ABOUT THIS EXERCISE: Retype all of the material exactly, leaving no line out.

· · ·

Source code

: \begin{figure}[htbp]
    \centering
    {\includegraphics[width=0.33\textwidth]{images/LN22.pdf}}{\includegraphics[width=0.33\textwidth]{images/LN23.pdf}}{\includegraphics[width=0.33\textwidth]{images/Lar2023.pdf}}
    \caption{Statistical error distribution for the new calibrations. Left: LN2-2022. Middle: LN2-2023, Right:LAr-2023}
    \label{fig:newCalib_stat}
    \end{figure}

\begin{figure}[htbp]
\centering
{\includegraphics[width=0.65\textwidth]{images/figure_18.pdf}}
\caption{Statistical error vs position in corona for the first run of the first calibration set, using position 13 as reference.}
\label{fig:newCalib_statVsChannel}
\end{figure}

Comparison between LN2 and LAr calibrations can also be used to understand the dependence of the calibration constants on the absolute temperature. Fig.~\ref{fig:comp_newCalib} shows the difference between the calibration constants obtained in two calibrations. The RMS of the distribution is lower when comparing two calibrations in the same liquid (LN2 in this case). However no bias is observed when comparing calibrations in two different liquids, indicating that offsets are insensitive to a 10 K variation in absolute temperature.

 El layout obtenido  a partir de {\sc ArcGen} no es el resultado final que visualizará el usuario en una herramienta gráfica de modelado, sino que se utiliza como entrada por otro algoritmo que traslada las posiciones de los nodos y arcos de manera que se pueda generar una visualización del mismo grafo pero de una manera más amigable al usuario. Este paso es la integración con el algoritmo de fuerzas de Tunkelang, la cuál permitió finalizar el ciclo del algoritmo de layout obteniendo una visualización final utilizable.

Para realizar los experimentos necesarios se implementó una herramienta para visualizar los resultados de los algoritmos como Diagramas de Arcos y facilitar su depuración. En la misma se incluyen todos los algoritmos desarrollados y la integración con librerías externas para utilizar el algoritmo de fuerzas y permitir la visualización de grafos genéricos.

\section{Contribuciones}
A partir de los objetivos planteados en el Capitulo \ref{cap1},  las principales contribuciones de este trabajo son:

· · ·

YOUR SOLUTION:
Source code

: \begin{figure}[htbp]
    \centering
    {\includegraphics[width=0.33\textwidth]{images/LN22.pdf}}{\includegraphics[width=0.33\textwidth]{images/LN23.pdf}}{\includegraphics[width=0.33\textwidth]{images/Lar2023.pdf}}
    \caption{Statistical error distribution for the new calibrations. Left: LN2-2022. Middle: LN2-2023, Right:LAr-2023}
    \label{fig:newCalib_stat}
    \end{figure}

\begin{figure}[htbp]
\centering
{\includegraphics[width=0.65\textwidth]{images/figure_18.pdf}}
\caption{Statistical error vs position in corona for the first run of the first calibration set, using position 13 as reference.}
\label{fig:newCalib_statVsChannel}
\end{figure}

Comparison between LN2 and LAr calibrations can also be used to understand the dependence of the calibration constants on the absolute temperature. Fig.~\ref{fig:comp_newCalib} shows the difference between the calibration constants obtained in two calibrations. The RMS of the distribution is lower when comparing two calibrations in the same liquid (LN2 in this case). However no bias is observed when comparing calibrations in two different liquids, indicating that offsets are insensitive to a 10 K variation in absolute temperature.

 El layout obtenido  a partir de {\sc ArcGen} no es el resultado final que visualizará el usuario en una herramienta gráfica de modelado, sino que se utiliza como entrada por otro algoritmo que traslada las posiciones de los nodos y arcos de manera que se pueda generar una visualización del mismo grafo pero de una manera más amigable al usuario. Este paso es la integración con el algoritmo de fuerzas de Tunkelang, la cuál permitió finalizar el ciclo del algoritmo de layout obteniendo una visualización final utilizable.

Para realizar los experimentos necesarios se implementó una herramienta para visualizar los resultados de los algoritmos como Diagramas de Arcos y facilitar su depuración. En la misma se incluyen todos los algoritmos desarrollados y la integración con librerías externas para utilizar el algoritmo de fuerzas y permitir la visualización de grafos genéricos.

\section{Contribuciones}
A partir de los objetivos planteados en el Capitulo \ref{cap1},  las principales contribuciones de este trabajo son:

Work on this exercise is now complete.